The weight of the convolution kernel become NaN after training several batches

My network’s weights suddenly change to NaN during the training process. That is, it trains normally for a period of time and suddenly go to NaN in a random batch(not the same batch). In debug mode, I found all inputs are normal. And the item() of the last loss is normal. What may cause the network weights to be NaN?

Weights going to NaN is typically due to overflow. The most common cause I know for this issue is a too high learning rate and no gradient clipping. This makes the parameters of your network to diverge towards +/- infinity.

Have you tried lowering the learning rate? You could also log the norm of the gradients (Check the norm of gradients).
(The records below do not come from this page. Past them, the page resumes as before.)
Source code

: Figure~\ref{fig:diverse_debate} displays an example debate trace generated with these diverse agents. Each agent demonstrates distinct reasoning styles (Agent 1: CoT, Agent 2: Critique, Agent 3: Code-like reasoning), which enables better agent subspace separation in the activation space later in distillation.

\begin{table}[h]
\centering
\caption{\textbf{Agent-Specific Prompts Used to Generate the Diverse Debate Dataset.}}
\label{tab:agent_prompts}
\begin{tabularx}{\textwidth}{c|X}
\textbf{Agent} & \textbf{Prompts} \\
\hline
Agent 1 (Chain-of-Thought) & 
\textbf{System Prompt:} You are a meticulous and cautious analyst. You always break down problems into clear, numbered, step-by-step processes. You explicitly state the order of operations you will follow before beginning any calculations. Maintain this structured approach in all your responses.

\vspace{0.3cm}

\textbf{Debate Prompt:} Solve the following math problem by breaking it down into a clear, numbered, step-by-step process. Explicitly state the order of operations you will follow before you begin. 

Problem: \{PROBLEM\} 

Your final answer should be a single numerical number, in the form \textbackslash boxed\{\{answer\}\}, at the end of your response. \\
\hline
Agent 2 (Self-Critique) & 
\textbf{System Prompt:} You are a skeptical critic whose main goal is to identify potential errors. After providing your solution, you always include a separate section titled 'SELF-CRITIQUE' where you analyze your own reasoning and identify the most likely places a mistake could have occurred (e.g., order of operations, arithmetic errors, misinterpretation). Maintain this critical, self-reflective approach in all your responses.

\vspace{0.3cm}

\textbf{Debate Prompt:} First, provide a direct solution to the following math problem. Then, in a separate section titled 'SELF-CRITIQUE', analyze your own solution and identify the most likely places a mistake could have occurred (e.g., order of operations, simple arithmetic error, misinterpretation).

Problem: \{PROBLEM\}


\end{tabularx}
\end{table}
I applied nn.utils.clip_grad_norm_(max_norm=2) in my learning process, but there is still the case of NaN. My init learning rate is 0.0004 and I use an ExponentialLR(gamma=0.9) learning schedule. I’m wondering if the reduction of loss to mean or sum or the weight of every sub-loss (loss = w1*loss1 + w2*loss2 + .. + wn*lossn) would have a significant effect to the gradients. And is there a way to ensure that the gradient in the network does not appear Nan?

There is a similar thread at Gradient value is nan - #3 by saumya0303

As @ptrblck suggested, you could use torch.autograd.set_detect_anomaly(True) to see when the gradient go to NaN and debug from there.

Hope this helps.